Prompt:
Transcribe every entry below word for word, but skip the pictures.

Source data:
╭──

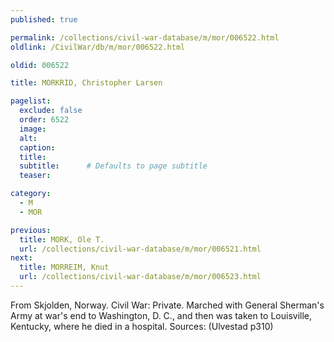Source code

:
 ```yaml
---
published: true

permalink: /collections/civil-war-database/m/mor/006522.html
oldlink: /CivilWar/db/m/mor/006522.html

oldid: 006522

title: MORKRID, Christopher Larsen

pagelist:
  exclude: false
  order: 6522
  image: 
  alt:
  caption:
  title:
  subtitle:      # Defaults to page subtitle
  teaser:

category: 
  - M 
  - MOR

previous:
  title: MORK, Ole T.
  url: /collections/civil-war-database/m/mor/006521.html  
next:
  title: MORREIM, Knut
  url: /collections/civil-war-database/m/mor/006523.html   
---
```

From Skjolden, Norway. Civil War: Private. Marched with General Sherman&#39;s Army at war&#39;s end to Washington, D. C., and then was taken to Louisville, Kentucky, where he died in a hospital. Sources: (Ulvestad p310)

╰──

Output for this task:
Source code

:
 ```yaml
---
published: true

permalink: /collections/civil-war-database/m/mor/006522.html
oldlink: /CivilWar/db/m/mor/006522.html

oldid: 006522

title: MORKRID, Christopher Larsen

pagelist:
  exclude: false
  order: 6522
  image: 
  alt:
  caption:
  title:
  subtitle:      # Defaults to page subtitle
  teaser:

category: 
  - M 
  - MOR

previous:
  title: MORK, Ole T.
  url: /collections/civil-war-database/m/mor/006521.html  
next:
  title: MORREIM, Knut
  url: /collections/civil-war-database/m/mor/006523.html   
---
```

From Skjolden, Norway. Civil War: Private. Marched with General Sherman&#39;s Army at war&#39;s end to Washington, D. C., and then was taken to Louisville, Kentucky, where he died in a hospital. Sources: (Ulvestad p310)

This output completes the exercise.